What you should do -
Among the entries below, please repeat exactly and only the lines from the line containing "Und Abimelech sprach" to the line containing "ich habe deinem", both lines included.

[Stored data]
[Start of section]
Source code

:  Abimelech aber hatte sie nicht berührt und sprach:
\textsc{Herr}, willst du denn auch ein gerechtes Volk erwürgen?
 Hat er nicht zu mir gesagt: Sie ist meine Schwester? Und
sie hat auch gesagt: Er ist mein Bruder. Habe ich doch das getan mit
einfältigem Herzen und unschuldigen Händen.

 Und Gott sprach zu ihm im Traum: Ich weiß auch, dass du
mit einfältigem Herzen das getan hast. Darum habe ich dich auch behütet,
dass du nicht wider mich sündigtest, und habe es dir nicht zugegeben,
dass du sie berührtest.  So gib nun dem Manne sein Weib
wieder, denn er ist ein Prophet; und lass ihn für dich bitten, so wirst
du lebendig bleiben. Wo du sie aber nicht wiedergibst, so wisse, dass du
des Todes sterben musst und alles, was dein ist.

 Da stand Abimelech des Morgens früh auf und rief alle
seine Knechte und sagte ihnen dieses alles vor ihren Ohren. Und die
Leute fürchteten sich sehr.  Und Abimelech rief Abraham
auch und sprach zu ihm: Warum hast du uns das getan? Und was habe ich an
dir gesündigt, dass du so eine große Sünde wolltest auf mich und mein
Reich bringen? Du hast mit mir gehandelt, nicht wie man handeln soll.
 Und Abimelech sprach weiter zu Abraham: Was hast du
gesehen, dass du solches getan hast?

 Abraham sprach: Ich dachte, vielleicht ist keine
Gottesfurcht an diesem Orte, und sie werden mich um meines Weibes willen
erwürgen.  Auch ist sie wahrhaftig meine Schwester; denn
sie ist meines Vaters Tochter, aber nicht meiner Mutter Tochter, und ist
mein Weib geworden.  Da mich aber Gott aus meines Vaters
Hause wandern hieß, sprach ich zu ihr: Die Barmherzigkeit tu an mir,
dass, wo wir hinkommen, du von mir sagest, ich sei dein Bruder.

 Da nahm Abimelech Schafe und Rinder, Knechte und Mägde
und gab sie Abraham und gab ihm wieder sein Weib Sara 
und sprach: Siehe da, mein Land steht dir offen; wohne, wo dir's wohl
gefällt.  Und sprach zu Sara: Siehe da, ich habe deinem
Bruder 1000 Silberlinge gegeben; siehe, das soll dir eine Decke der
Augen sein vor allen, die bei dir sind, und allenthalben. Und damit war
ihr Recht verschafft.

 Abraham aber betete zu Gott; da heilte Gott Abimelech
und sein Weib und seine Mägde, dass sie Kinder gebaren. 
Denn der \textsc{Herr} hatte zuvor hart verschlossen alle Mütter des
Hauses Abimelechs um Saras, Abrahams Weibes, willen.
[End of section]
Your response -
 Und Abimelech sprach weiter zu Abraham: Was hast du
gesehen, dass du solches getan hast?

 Abraham sprach: Ich dachte, vielleicht ist keine
Gottesfurcht an diesem Orte, und sie werden mich um meines Weibes willen
erwürgen.  Auch ist sie wahrhaftig meine Schwester; denn
sie ist meines Vaters Tochter, aber nicht meiner Mutter Tochter, und ist
mein Weib geworden.  Da mich aber Gott aus meines Vaters
Hause wandern hieß, sprach ich zu ihr: Die Barmherzigkeit tu an mir,
dass, wo wir hinkommen, du von mir sagest, ich sei dein Bruder.

 Da nahm Abimelech Schafe und Rinder, Knechte und Mägde
und gab sie Abraham und gab ihm wieder sein Weib Sara 
und sprach: Siehe da, mein Land steht dir offen; wohne, wo dir's wohl
gefällt.  Und sprach zu Sara: Siehe da, ich habe deinem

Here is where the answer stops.